The wolf nudged Han Li urgently, then crouched.

No time for thought. Han Li vaulted onto its back.

This time, the wolf ran with a speed born of pure urgency. The world became a green-brown streak. They didn't stop until the trees thinned into the familiar woods near his village, and his forgotten basket lay just ahead.

The wolf slowed. Han Li dismounted, legs giving way. He knelt on the moss, gasping.

The great beast looked at him, then back in the direction they'd come. Its luminous eyes held a clear warning. It dipped its massive head once—a final gesture—then turned and vanished into the shadows, silent as a passing thought.

Han Li was alone. The late sun felt weak on his skin. His basket of ordinary firewood sat there, a relic of a life that now seemed distant.

Everything had changed.

The items hidden in his shirt were no longer just objects. They were a trust, given in a moment of dying urgency. The image of those winter-gray eyes, full of pain and warning, was seared into his mind.

They are coming.

He had a secret now. A living, breathing, dangerous secret.

The Immortal Gathering was in three days.

He was no longer just a boy with a dream and a "Mortal" . He was a boy who had touched the world of cultivators, who held a dying man's legacy, and who was now being hunted for it.

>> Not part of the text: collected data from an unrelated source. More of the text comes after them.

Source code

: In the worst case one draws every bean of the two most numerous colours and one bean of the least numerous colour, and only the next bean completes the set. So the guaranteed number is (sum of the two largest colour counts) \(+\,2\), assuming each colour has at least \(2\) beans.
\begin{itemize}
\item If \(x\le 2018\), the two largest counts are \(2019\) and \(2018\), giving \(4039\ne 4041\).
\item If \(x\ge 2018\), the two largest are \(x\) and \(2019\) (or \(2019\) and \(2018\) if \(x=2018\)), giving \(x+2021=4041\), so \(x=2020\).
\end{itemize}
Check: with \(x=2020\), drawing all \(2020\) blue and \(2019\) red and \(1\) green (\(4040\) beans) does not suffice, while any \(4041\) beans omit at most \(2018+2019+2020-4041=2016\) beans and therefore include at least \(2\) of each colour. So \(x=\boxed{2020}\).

He got to his feet, shouldered his basket, and began the walk home. Each step felt measured, cautious. The rustling leaves sounded like footsteps. The shadows held watching eyes.

His simple life was over. A new path had begun—not at the edge of a grave, but at the side of a fallen stranger. His first steps were marked not by theft, but by a burden willingly passed, and a warning that echoed in the silent green forest.